If that other player bought your items, then you sold them. That doesn't sound like a problem.
Again, we're missing information here.
A lot of players do things for strange reasons. Some are altruists. Others want to see how long they can hold a monopoly on a part of the market. Yet others do it just to annoy other players. When you're dealing with a couple of hundred thousand players, there's bound to be few oddballs in the bunch not behaving according to "normal" reasoning.
If you come up with information that would indicate this player is selling at a profit instead of at a loss like you claim, then we'd be more inclined to believe that it's RMT. Otherwise, you've just met one of the oddballs.
700 items wouldn't take that long to update manually for someone who uses the marketboard as their endgame.
I know you tend to keep a careful eye on the suspected bots for EU. Are you seeing this individual doing the rapid, constant undercutting typical of those using bots?
There was no need to investigate the OP's claim when the claim was that the seller is operating at a loss. RMT can't operate at a gil loss when their goal is to earn a gil profit that they can sell for real money. It's possible for things to be out of the ordinary and yet still not being doing anything wrong.

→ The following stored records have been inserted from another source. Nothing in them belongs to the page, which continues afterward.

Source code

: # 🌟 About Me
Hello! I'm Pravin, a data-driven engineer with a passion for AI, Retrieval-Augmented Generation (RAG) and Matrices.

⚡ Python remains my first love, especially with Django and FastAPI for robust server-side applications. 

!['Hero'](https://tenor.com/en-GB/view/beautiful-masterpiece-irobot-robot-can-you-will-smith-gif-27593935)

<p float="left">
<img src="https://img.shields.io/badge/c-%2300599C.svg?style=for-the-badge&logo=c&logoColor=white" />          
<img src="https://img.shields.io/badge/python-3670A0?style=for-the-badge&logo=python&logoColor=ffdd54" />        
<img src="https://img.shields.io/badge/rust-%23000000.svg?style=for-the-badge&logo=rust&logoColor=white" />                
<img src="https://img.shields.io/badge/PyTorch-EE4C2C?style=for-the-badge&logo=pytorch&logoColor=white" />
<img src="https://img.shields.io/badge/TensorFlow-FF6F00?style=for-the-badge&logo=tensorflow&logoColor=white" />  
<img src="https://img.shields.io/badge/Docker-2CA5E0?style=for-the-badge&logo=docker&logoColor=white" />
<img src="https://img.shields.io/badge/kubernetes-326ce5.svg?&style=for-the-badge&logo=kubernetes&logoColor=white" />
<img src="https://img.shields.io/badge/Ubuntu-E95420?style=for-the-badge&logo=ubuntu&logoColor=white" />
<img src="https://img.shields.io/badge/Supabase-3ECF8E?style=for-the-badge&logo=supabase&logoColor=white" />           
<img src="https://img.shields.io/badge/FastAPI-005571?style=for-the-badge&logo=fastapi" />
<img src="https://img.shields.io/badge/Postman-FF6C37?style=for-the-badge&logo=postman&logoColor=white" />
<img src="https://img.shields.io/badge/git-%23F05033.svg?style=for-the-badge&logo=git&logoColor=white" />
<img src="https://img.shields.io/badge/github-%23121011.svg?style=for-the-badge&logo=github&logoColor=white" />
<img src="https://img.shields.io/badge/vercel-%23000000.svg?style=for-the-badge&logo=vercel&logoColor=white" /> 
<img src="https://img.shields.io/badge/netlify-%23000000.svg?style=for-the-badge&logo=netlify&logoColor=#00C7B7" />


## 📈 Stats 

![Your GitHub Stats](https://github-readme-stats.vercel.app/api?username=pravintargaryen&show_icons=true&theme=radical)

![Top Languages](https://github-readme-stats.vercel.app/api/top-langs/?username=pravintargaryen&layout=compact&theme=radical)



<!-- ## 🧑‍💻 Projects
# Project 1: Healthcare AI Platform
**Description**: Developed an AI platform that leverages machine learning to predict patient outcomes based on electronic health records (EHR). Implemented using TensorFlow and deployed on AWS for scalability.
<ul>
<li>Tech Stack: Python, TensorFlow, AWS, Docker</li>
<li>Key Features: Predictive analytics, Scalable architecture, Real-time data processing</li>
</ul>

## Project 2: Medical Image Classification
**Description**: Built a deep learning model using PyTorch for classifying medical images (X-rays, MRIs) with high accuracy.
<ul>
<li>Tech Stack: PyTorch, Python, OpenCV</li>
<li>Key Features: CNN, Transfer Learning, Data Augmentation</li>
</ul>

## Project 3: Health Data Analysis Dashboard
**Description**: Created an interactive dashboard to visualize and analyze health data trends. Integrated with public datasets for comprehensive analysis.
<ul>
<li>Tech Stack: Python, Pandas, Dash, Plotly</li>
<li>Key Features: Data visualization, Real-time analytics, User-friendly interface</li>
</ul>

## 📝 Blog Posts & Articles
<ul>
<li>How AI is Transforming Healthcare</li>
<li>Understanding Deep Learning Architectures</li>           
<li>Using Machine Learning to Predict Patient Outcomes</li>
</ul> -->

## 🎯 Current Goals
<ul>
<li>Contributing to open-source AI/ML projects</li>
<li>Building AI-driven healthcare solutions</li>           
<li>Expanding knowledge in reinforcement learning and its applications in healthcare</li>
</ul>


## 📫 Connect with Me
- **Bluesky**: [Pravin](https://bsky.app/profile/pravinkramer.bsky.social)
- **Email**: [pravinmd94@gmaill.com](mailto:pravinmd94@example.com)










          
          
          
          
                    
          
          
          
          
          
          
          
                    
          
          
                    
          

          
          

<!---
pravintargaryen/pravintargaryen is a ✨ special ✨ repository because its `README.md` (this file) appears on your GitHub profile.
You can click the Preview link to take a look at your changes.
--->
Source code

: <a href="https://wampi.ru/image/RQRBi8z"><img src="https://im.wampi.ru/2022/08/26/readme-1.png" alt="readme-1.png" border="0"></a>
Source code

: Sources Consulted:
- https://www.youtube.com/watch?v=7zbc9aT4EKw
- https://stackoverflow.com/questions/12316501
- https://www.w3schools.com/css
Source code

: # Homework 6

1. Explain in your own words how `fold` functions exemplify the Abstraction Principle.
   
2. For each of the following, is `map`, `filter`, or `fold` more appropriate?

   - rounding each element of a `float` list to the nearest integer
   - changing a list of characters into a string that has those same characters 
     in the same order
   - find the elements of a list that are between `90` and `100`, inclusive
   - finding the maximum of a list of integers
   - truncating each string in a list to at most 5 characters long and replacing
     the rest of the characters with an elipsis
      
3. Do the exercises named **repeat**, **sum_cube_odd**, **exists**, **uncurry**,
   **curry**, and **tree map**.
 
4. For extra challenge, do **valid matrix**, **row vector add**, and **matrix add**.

Whether this individual is using a bot or other third party program to list and adjust prices is a separate issue. If you've gathered enough information to be confident that they are using a third party tool of some sort, then report them for doing that. Maybe that's why nothing has happened despite the OP's repeated reports - they're reporting the player for RMT when there's no evidence of that and the real problem is third party tool use.
It's not a matter of motive. It's a matter of evidence. For now, all we're hearing is that someone is trying to monopolize map glamours on the EU data centers by selling under the cost of the materials they are purchasing. That's not against ToS.